Abstract
Journalism that humanizes marginalized communities can advance social justice by appealing to collective solidarity. News reporting, however, often encourages audience empathy instead of solidarity by representing social injustice as individual problems. This paper examines mechanisms of empathy and solidarity in two news outlets that participated in The San Francisco Homeless Project. The San Francisco Homeless Project was a collaborative journalistic effort in June 2016 that called for attention and action to address homelessness. The San Francisco Chronicle’s coverage represents homeless people as beset with individual problems, which encourages empathy, and its accompanying solutions journalism suggests expanded individual services to address these problems. On the other hand, AlterNet emphasizes shared conditions that homeless people endure, which situates homelessness as a social injustice and invites solidarity against systemic factors that produce and maintain homelessness. This distinction is important because strictly evoking empathy for individuals places journalism on a trajectory to suggest individualistic remedies to an issue like homelessness, whereas inviting solidarity charts a course for large-scale social change.
ACKNOWLEDGEMENTS
The author gratefully acknowledges Professor Theodore L. Glasser (Stanford University), Professor James T. Hamilton (Stanford University), Tanja Aitamurto (Stanford University), and Andreas Katsanevas (Stanford University) for their feedback when developing this work.
DISCLOSURE STATEMENT
No potential conflict of interest was reported by the author.
Notes
1 Aligned with Benedict Anderson (Citation1983, 6), this paper defines communities as comprised of people who often do not know each other personally and may never meet, but are nevertheless bonded on the basis of lived conditions shared in common. Communities, Iris Marion Young (Citation2011, 43) argues, are formed “in the encounter and interaction between social collectivities that experience some differences in their way of life and forms of association, even if they also regard themselves as belonging to the same society”—such as encounters between housed and homeless people who also identify as San Franciscans.
2 Dignity, Immanuel Kant (Citation1997, 42) has argued, means treating people respectfully and humanely, rather than as mechanized sources for products or services in the market, or as pawns for achieving strategic, self-serving aims. Dignity resides both at the level of the individual as well as the level of the community (Young Citation2011, 44). Schachter (Citation1983, 852) offers a list of affronts to dignity, including: being stereotyped as inferior on the basis of group membership, a lack of privacy, not having basic needs for food and shelter met, discrimination, unequal political participation, and degrading living conditions. Lists of affronts to dignity are always incomplete, but are useful because “different aspects of the meaning of human dignity emerge from the plethora of experiences of what it means to be humiliated and deeply hurt” (Habermas Citation2010, 467–468).
3 Each Chronicle portrait appeared digitally on a separate slideshow page with a single paragraph, which is why the portraits are referenced by the names of people in the portrait instead of paragraph numbers.

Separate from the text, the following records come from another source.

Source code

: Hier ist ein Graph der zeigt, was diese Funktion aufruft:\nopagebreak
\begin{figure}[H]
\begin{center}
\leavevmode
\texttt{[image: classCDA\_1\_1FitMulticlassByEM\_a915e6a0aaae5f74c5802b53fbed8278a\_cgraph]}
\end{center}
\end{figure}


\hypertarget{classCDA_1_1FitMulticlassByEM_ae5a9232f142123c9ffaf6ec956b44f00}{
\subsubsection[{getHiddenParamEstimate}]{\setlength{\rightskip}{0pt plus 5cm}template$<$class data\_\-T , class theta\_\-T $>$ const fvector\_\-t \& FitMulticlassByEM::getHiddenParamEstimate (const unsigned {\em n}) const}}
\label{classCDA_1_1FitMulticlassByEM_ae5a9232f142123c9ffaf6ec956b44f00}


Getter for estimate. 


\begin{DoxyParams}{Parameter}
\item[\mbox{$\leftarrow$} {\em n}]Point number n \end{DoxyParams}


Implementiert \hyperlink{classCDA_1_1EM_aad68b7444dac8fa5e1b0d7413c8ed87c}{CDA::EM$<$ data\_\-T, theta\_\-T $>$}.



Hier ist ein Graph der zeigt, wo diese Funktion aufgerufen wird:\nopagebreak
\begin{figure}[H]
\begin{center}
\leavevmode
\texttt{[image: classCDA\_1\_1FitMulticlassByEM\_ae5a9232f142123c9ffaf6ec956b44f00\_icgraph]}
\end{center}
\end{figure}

4 Similarly, the subsection “Being a homeless woman is terrifying” specifies the experience of homeless women and invites empathy with homeless individuals in the subsection—while also appealing to solidarity with homeless people. This section represents practices among women who live on the streets in an effort to survive, such as: “Women often team up with men they are not interested in for protection from predators, housed or not, who prey on them. A 65-year-old homeless woman rides the bus at night to stay safe” (Nieves Citation2016, para. 15). AlterNet includes the individual experience of the 65-year-old woman riding the bus at night, but this is not the sole focus of the article: instead, the larger point is that women seek refuge in buses. The representation of homeless women’s shared experience positions safety as a public safety issue beyond personal phobias. Here, AlterNet accounts for the particular experience of homeless women while also construing them as part of a larger community.